= Congress of St. Louis =

1977 gathering of Anglicans in Missouri

The September 14–16, 1977 Congress of St. Louis was an international gathering of nearly 2,000 Anglicans in St. Louis, Missouri, united in their rejection of theological changes introduced by the Anglican Church of Canada and by the Episcopal Church in the United States of America (then known as Protestant Episcopal Church USA) in its General Convention of 1976. Anglicans who attended this congress felt that these changes amounted to foundational alterations in the American and Canadian provinces of the Anglican Communion and meant that they had "departed from Christ's One, Holy, Catholic and Apostolic Church." Theological liberalism, financial support for political action groups, participation in the Consultation on Church Union (COCU), revisions to the Book of Common Prayer, and the ordination of women priests were not the only reasons for the split, but they were seen by these churches as evidence of the mainline church's departure from Anglican orthodoxy. The idea for a congress originated with the Reverend Canon Albert J. duBois in 1973 in preparation for the Louisville General Convention of the Episcopal Church. Canon duBois and the group called "Anglicans United" toured parishes in advance of the Congress to garner support. In 1976, the Fellowship of Concerned Churchmen, an organization founded in 1973 as a coordinating agent for laypeople and clergy concerned about the breakdown of faith and order within the Episcopal Church and the Anglican Church of Canada, met to organize a Church Congress in St. Louis the following year.

== The Congress ==
Prior to the Congress, the Presiding Bishop of the Episcopal Church, John Allin, met with five priests active in the movement in which he expressed the hope that "no one will decide to leave" the church.

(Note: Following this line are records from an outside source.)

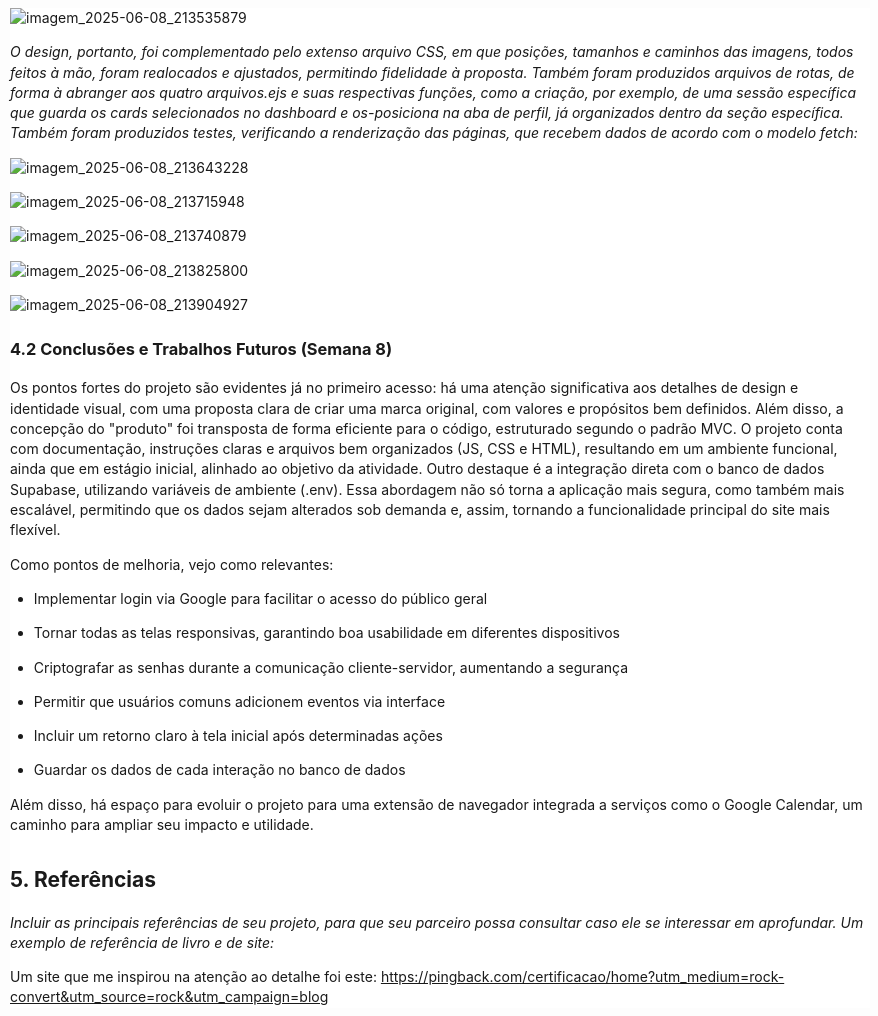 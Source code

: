 ![imagem_2025-06-08_213535879](https://github.com/user-attachments/assets/13e97ed2-f350-4c50-b9af-4b2ea90fe39b)

*O design, portanto, foi complementado pelo extenso arquivo CSS, em que posições, tamanhos e caminhos das imagens, todos feitos à mão, foram realocados e ajustados, permitindo fidelidade à proposta. Também foram produzidos arquivos de rotas, de forma à abranger aos quatro arquivos.ejs e suas respectivas funções, como a criação, por exemplo, de uma sessão específica que guarda os cards selecionados no dashboard e os-posiciona na aba de perfil, já organizados dentro da seção específica. Também foram produzidos testes, verificando a renderização das páginas, que recebem dados de acordo com o modelo fetch:*

![imagem_2025-06-08_213643228](https://github.com/user-attachments/assets/af2bacdc-3948-4eff-a3c1-a62c85fdad45)

![imagem_2025-06-08_213715948](https://github.com/user-attachments/assets/768dfa41-afea-49eb-b10f-fad0960ba114)

![imagem_2025-06-08_213740879](https://github.com/user-attachments/assets/5f1a34a6-a9f7-4a0c-833c-7bf8071b2826)

![imagem_2025-06-08_213825800](https://github.com/user-attachments/assets/0d8fdf3e-e886-4a35-8139-999b36cde843)

![imagem_2025-06-08_213904927](https://github.com/user-attachments/assets/0e2dda9d-5c1c-4e9d-8195-102751752396)

### 4.2 Conclusões e Trabalhos Futuros (Semana 8)


 Os pontos fortes do projeto são evidentes já no primeiro acesso: há uma atenção significativa aos detalhes de design e identidade visual, com uma proposta clara de criar uma marca original, com valores e propósitos bem definidos. Além disso, a concepção do "produto" foi transposta de forma eficiente para o código, estruturado segundo o padrão MVC. O projeto conta com documentação, instruções claras e arquivos bem organizados (JS, CSS e HTML), resultando em um ambiente funcional, ainda que em estágio inicial, alinhado ao objetivo da atividade.
 Outro destaque é a integração direta com o banco de dados Supabase, utilizando variáveis de ambiente (.env). Essa abordagem não só torna a aplicação mais segura, como também mais escalável, permitindo que os dados sejam alterados sob demanda e, assim, tornando a funcionalidade principal do site mais flexível.

Como pontos de melhoria, vejo como relevantes:

- Implementar login via Google para facilitar o acesso do público geral

- Tornar todas as telas responsivas, garantindo boa usabilidade em diferentes dispositivos

- Criptografar as senhas durante a comunicação cliente-servidor, aumentando a segurança

- Permitir que usuários comuns adicionem eventos via interface

- Incluir um retorno claro à tela inicial após determinadas ações

- Guardar os dados de cada interação no banco de dados

Além disso, há espaço para evoluir o projeto para uma extensão de navegador integrada a serviços como o Google Calendar, um caminho para ampliar seu impacto e utilidade.


## <a name="c5"></a>5. Referências

_Incluir as principais referências de seu projeto, para que seu parceiro possa consultar caso ele se interessar em aprofundar. Um exemplo de referência de livro e de site:_<br>

Um site que me inspirou na atenção ao detalhe foi este: https://pingback.com/certificacao/home?utm_medium=rock-convert&utm_source=rock&utm_campaign=blog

On September 14, 1977, Holy Cross Day, after Evening Prayer, Perry Laukhuff, President of the Fellowship of Concerned Churchmen, called the Congress to session. There were then three keynote addresses, by George W. Rutler, Carroll E. Simcox, and Thomas G. Barnes. Rutler spoke to the question of remaining in communion with the See of Canterbury, expressing the hope that the Archbishop of Canterbury would join with their cause but noting "Communion with Canterbury is like communion with anybody else in Christ, a good and joyful, beautiful and blessed thing to have... but it is not of the essence and quidity of Anglicanism."

On September 15, the day opened with Morning Prayer and Sung Eucharist, with Albert Chambers presiding, accompanied by Charles F. Boynton and Clarence R. Haden. Participation in the liturgy was limited to members of the Episcopal or Canadian Anglican churches who were sympathetic to the movement, excluding observers from the Anglican Orthodox Church and the American Episcopal Church. Reception of Holy Communion was allowed to all present, including the Presiding Bishop of the Episcopal Church, John Allin, who was present but did not address the congress. In the afternoon, more speeches were given, including those of Carmino de Catanzaro, George H. Clendenin, and Dorothy Faber. Later in the day, representatives from the Diocese of the Holy Trinity, which was under Albert Chambers as Episcopal Visitor, elected James O. Mote as the first bishop of the new movement.

On the final day, September 16, the Affirmation of St. Louis was presented, as well as the proposed name of the new church, Anglican Church in North America (Episcopal). The closing discussion concerned finding three bishops to consecrate Fr. Mote, as well as drawing up a Constitution.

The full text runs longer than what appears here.